Metropolitan News-Enterprise

 

Friday, October 21, 2005

 

Page 1

 

Court of Appeal Rejects Suit Over Holocaust-Era Insurance Claims

 

By KENNETH OFGANG, Staff Writer/Appellate Courts

 

Holocaust survivors who claim to have been treated unfairly by the commission set up to settle claims based on life insurance policies issued in pre-World War II Europe cannot sue the commission, the Court of Appeal for this district ruled yesterday.

“The foreign policy of the United States with respect to claims for unpaid insurance benefits arising out of the Holocaust era favors settlement over litigation, and provides that the exclusive forum for resolution of such claims should be the International Commission on Holocaust Era Insurance Claims,” Justice Walter Croskey wrote for Div. Three.

“While this foreign policy is reflected in executive agreements the President signed with Germany and Austria, the policy itself extends to claims against insurance companies in nations with which no executive agreement has been executed,” the justice went on to say.

The ruling affirms Los Angeles Superior Court Judge William Highberger’s dismissal of a suit by Holocaust survivors and their heirs against the commission.
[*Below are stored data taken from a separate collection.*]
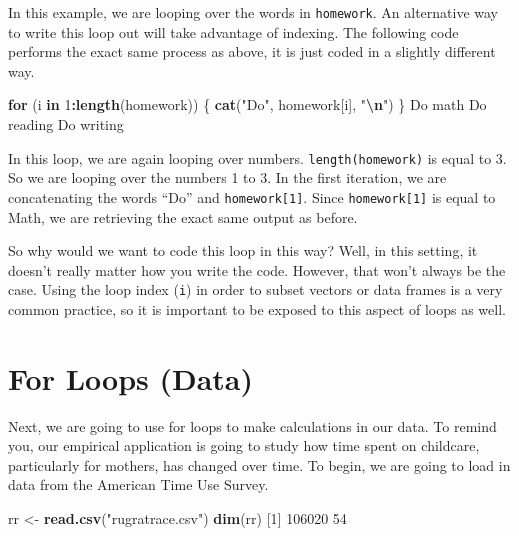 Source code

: \documentclass[
]{book}
\newenvironment{Shaded}{\begin{snugshade}}{\end{snugshade}}
\newcommand{\ControlFlowTok}[1]{\textcolor[rgb]{0.13,0.29,0.53}{\textbf{#1}}}
\newcommand{\DecValTok}[1]{\textcolor[rgb]{0.00,0.00,0.81}{#1}}
\newcommand{\FunctionTok}[1]{\textcolor[rgb]{0.13,0.29,0.53}{\textbf{#1}}}
\newcommand{\NormalTok}[1]{#1}
\newcommand{\OtherTok}[1]{\textcolor[rgb]{0.56,0.35,0.01}{#1}}
\newcommand{\SpecialCharTok}[1]{\textcolor[rgb]{0.81,0.36,0.00}{\textbf{#1}}}
\newcommand{\StringTok}[1]{\textcolor[rgb]{0.31,0.60,0.02}{#1}}
\begin{document}
In this example, we are looping over the words in \texttt{homework}. An alternative way to write this loop out will take advantage of indexing. The following code performs the exact same process as above, it is just coded in a slightly different way.

\begin{Shaded}
\begin{Highlighting}[]
\ControlFlowTok{for}\NormalTok{ (i }\ControlFlowTok{in} \DecValTok{1}\SpecialCharTok{:}\FunctionTok{length}\NormalTok{(homework)) \{}
  \FunctionTok{cat}\NormalTok{(}\StringTok{"Do"}\NormalTok{, homework[i], }\StringTok{"}\SpecialCharTok{\textbackslash{}n}\StringTok{"}\NormalTok{)}
\NormalTok{\}}
\NormalTok{Do math }
\NormalTok{Do reading }
\NormalTok{Do writing }
\end{Highlighting}
\end{Shaded}

In this loop, we are again looping over numbers. \texttt{length(homework)} is equal to 3. So we are looping over the numbers 1 to 3. In the first iteration, we are concatenating the words ``Do'' and \texttt{homework{[}1{]}}. Since \texttt{homework{[}1{]}} is equal to Math, we are retrieving the exact same output as before.

So why would we want to code this loop in this way? Well, in this setting, it doesn't really matter how you write the code. However, that won't always be the case. Using the loop index (\texttt{i}) in order to subset vectors or data frames is a very common practice, so it is important to be exposed to this aspect of loops as well.

\section{For Loops (Data)}\label{for-loops-data}

Next, we are going to use for loops to make calculations in our data. To remind you, our empirical application is going to study how time spent on childcare, particularly for mothers, has changed over time. To begin, we are going to load in data from the American Time Use Survey.

\begin{Shaded}
\begin{Highlighting}[]
\NormalTok{rr }\OtherTok{\textless{}{-}} \FunctionTok{read.csv}\NormalTok{(}\StringTok{"rugratrace.csv"}\NormalTok{)}
\FunctionTok{dim}\NormalTok{(rr)}
\NormalTok{[}\DecValTok{1}\NormalTok{] }\DecValTok{106020}     \DecValTok{54}
\end{Highlighting}
\end{Shaded}
\end{document}
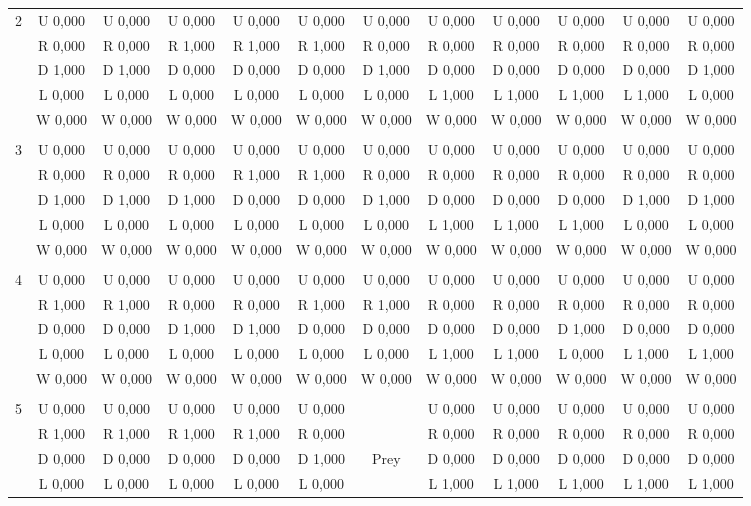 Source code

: \begin{table}[htbp]
\begin{footnotesize}
\begin{tabular}{c|c|c|c|c|c|c|c|c|c|c|c|}
2&U 0,000&U 0,000&U 0,000&U 0,000&U 0,000&U 0,000&U 0,000&U 0,000&U 0,000&U 0,000&U 0,000\\
&R 0,000&R 0,000&R 1,000&R 1,000&R 1,000&R 0,000&R 0,000&R 0,000&R 0,000&R 0,000&R 0,000\\
&D 1,000&D 1,000&D 0,000&D 0,000&D 0,000&D 1,000&D 0,000&D 0,000&D 0,000&D 0,000&D 1,000\\
&L 0,000&L 0,000&L 0,000&L 0,000&L 0,000&L 0,000&L 1,000&L 1,000&L 1,000&L 1,000&L 0,000\\
&W 0,000&W 0,000&W 0,000&W 0,000&W 0,000&W 0,000&W 0,000&W 0,000&W 0,000&W 0,000&W 0,000\\
\hline \\
3&U 0,000&U 0,000&U 0,000&U 0,000&U 0,000&U 0,000&U 0,000&U 0,000&U 0,000&U 0,000&U 0,000\\
&R 0,000&R 0,000&R 0,000&R 1,000&R 1,000&R 0,000&R 0,000&R 0,000&R 0,000&R 0,000&R 0,000\\
&D 1,000&D 1,000&D 1,000&D 0,000&D 0,000&D 1,000&D 0,000&D 0,000&D 0,000&D 1,000&D 1,000\\
&L 0,000&L 0,000&L 0,000&L 0,000&L 0,000&L 0,000&L 1,000&L 1,000&L 1,000&L 0,000&L 0,000\\
&W 0,000&W 0,000&W 0,000&W 0,000&W 0,000&W 0,000&W 0,000&W 0,000&W 0,000&W 0,000&W 0,000\\
\hline \\
4&U 0,000&U 0,000&U 0,000&U 0,000&U 0,000&U 0,000&U 0,000&U 0,000&U 0,000&U 0,000&U 0,000\\
&R 1,000&R 1,000&R 0,000&R 0,000&R 1,000&R 1,000&R 0,000&R 0,000&R 0,000&R 0,000&R 0,000\\
&D 0,000&D 0,000&D 1,000&D 1,000&D 0,000&D 0,000&D 0,000&D 0,000&D 1,000&D 0,000&D 0,000\\
&L 0,000&L 0,000&L 0,000&L 0,000&L 0,000&L 0,000&L 1,000&L 1,000&L 0,000&L 1,000&L 1,000\\
&W 0,000&W 0,000&W 0,000&W 0,000&W 0,000&W 0,000&W 0,000&W 0,000&W 0,000&W 0,000&W 0,000\\
\hline \\
5&U 0,000&U 0,000&U 0,000&U 0,000&U 0,000&&U 0,000&U 0,000&U 0,000&U 0,000&U 0,000\\
&R 1,000&R 1,000&R 1,000&R 1,000&R 0,000&&R 0,000&R 0,000&R 0,000&R 0,000&R 0,000\\
&D 0,000&D 0,000&D 0,000&D 0,000&D 1,000&Prey&D 0,000&D 0,000&D 0,000&D 0,000&D 0,000\\
&L 0,000&L 0,000&L 0,000&L 0,000&L 0,000&&L 1,000&L 1,000&L 1,000&L 1,000&L 1,000\\

\end{tabular}
\end{footnotesize}
\end{table}
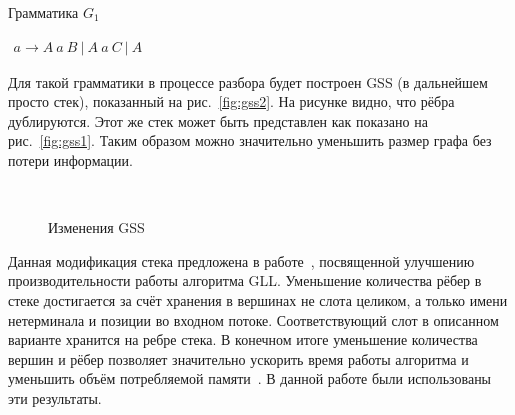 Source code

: \begin{listing}
\caption{Грамматика $G_1$}
\label{grmG1}
\centering
$\begin{array}{rl}
a \rightarrow A \ a \ B \ | \ A \ a \ C \ | \ A
\end{array}$

\end{listing}
Для такой грамматики в процессе разбора будет построен GSS (в дальнейшем просто стек), показанный на рис.~\ref{fig:gss2}. На рисунке видно, что рёбра дублируются. Этот же стек может быть представлен как показано на рис.~\ref{fig:gss1}. Таким образом можно значительно уменьшить размер графа без потери информации. 
\begin{figure}
 \centering
    ~
 \caption{Изменения GSS}
\end{figure}

Данная модификация стека предложена в работе~\cite{Afroozeh2015}, посвященной улучшению производительности работы алгоритма GLL. Уменьшение количества рёбер в стеке достигается за счёт хранения в вершинах не слота целиком, а только имени нетерминала и позиции во входном потоке. Соответствующий слот в описанном варианте хранится на ребре стека. В конечном итоге уменьшение количества вершин и рёбер позволяет значительно ускорить время работы алгоритма и уменьшить объём потребляемой памяти~\cite{Afroozeh2015}. В данной работе были использованы эти результаты.

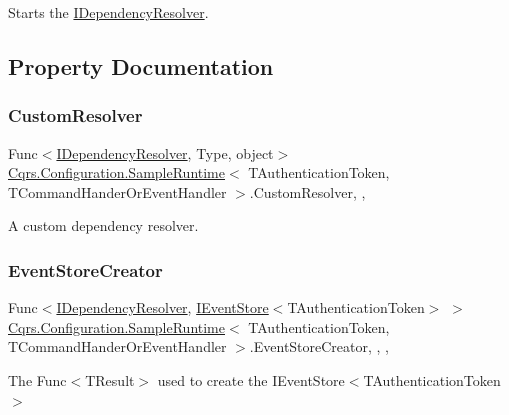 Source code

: Starts the \hyperlink{interfaceCqrs_1_1Configuration_1_1IDependencyResolver}{I\+Dependency\+Resolver}. 



\subsection{Property Documentation}
\mbox{\label{classCqrs_1_1Configuration_1_1SampleRuntime_abf9adc15d9a99c70ab60792c37a619f0_abf9adc15d9a99c70ab60792c37a619f0}} 
\subsubsection{\texorpdfstring{Custom\+Resolver}{CustomResolver}}
{\footnotesize\ttfamily Func$<$\hyperlink{interfaceCqrs_1_1Configuration_1_1IDependencyResolver}{I\+Dependency\+Resolver}, Type, object$>$ \hyperlink{classCqrs_1_1Configuration_1_1SampleRuntime}{Cqrs.\+Configuration.\+Sample\+Runtime}$<$ T\+Authentication\+Token, T\+Command\+Hander\+Or\+Event\+Handler $>$.Custom\+Resolver\hspace{0.3cm}{\ttfamily [static]}, {\ttfamily [get]}, {\ttfamily [set]}}



A custom dependency resolver. 

\mbox{\label{classCqrs_1_1Configuration_1_1SampleRuntime_a9038dd478bcafb2f5f65cbcbada712db_a9038dd478bcafb2f5f65cbcbada712db}} 
\subsubsection{\texorpdfstring{Event\+Store\+Creator}{EventStoreCreator}}
{\footnotesize\ttfamily Func$<$\hyperlink{interfaceCqrs_1_1Configuration_1_1IDependencyResolver}{I\+Dependency\+Resolver}, \hyperlink{interfaceCqrs_1_1Events_1_1IEventStore}{I\+Event\+Store}$<$T\+Authentication\+Token$>$ $>$ \hyperlink{classCqrs_1_1Configuration_1_1SampleRuntime}{Cqrs.\+Configuration.\+Sample\+Runtime}$<$ T\+Authentication\+Token, T\+Command\+Hander\+Or\+Event\+Handler $>$.Event\+Store\+Creator\hspace{0.3cm}{\ttfamily [static]}, {\ttfamily [get]}, {\ttfamily [set]}, {\ttfamily [protected]}}



The Func$<$\+T\+Result$>$ used to create the I\+Event\+Store$<$\+T\+Authentication\+Token$>$ 

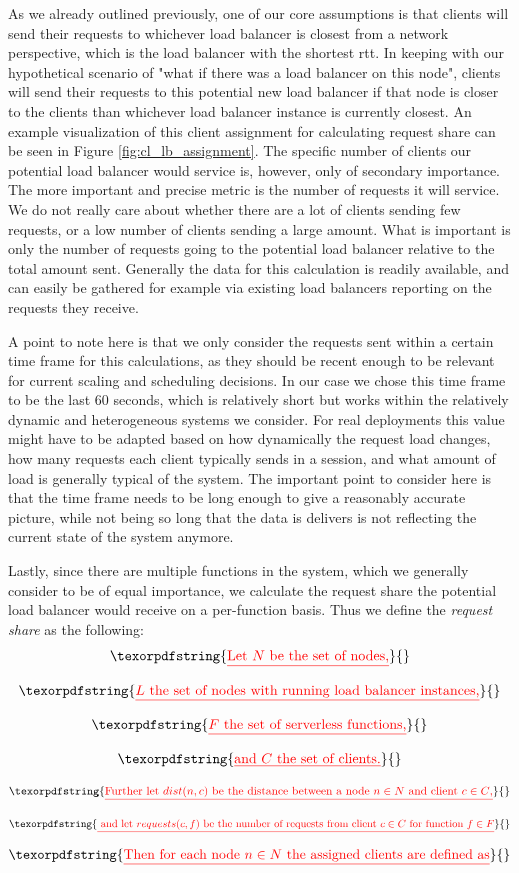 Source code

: \documentclass[draft,final]{vutinfth} %
\providecommand{\DIFdeltex}[1]{{\protect\color{red}\sout{#1}}}                      %
\providecommand{\DIFaddbegin}{} %
\providecommand{\DIFdelbegin}{} %
\providecommand{\DIFdelend}{} %
\providecommand{\DIFdel}[1]{\texorpdfstring{\DIFdeltex{#1}}{}} %
\begin{document}
As we already outlined previously, one of our core assumptions is that clients will send their requests to whichever load balancer is closest from a network perspective, which is the load balancer with the shortest \gls{rtt}.
In keeping with our hypothetical scenario of "what if there was a load balancer on this node", clients will send their requests to this potential new load balancer if that node is closer to the clients than whichever load balancer instance is currently closest.
An example visualization of this client assignment for calculating request share can be seen in Figure \ref{fig:cl_lb_assignment}.
The specific number of clients our potential load balancer would service is, however, only of secondary importance. The more important and precise metric is the number of requests it will service.
We do not really care about whether there are a lot of clients sending few requests, or a low number of clients sending a large amount. What is important is only the number of requests going to the potential load balancer relative to the total amount sent.
Generally the data for this calculation is readily available, and can easily be gathered for example via existing load balancers reporting on the requests they receive.

A point to note here is that we only consider the requests sent within a certain time frame for this calculations, as they should be recent enough to be relevant for current scaling and scheduling decisions.
In our case we chose this time frame to be the last 60 seconds, which is relatively short but works within the relatively dynamic and heterogeneous systems we consider.
For real deployments this value might have to be adapted based on how dynamically the request load changes, how many requests each client typically sends in a session, and what amount of load is generally typical of the system.
The important point to consider here is that the time frame needs to be long enough to give a reasonably accurate picture, while not being so long that the data is delivers is not reflecting the current state of the system anymore.

Lastly, since there are multiple functions in the system, which we generally consider to be of equal importance, we calculate the request share the potential load balancer would receive on a per-function basis.
Thus we define the \textit{request share} as the following:
\DIFdelbegin \[ \DIFdel{\text{Let }N\text{ be the set of nodes,} }\]%
\[ \DIFdel{L\text{ the set of nodes with running load balancer instances,} }\]%
\[ \DIFdel{F\text{ the set of serverless functions,} }\]%
\[ \DIFdel{\text{and }C\text{ the set of clients.} }\]%
\[ \DIFdel{\text{Further let } dist(n,c) \text{ be the distance between a node } n \in N \text{ and client }c \in C\text{,}}\]%
\[ \DIFdel{\text{ and let }requests(c, f) \text{ be the number of requests from client }c \in C \text{ for function }f \in F}\]%
\[ \DIFdel{\text{Then for each node }n \in N\text{ the assigned clients are defined as} }\]%
\DIFdelend \DIFaddbegin 
\end{document}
The plaintiffs alleged that the commission’s procedures for handling their claims against the Italian insurer Assicurazioni Generali violate California’s unfair business practices statute.

Agreement Reached

The commission was established in 1998 as part of an agreement in which Generali and five other insurers arranged to contribute $400 million—with one-fourth of that coming from the Italian company—to resolve claims for the deaths of policyholders from countries other than Germany and Austria who died in the Holocaust.

The German and Austrian claims were the subject of a separate $5.1 billion settlement endorsed by international agreement.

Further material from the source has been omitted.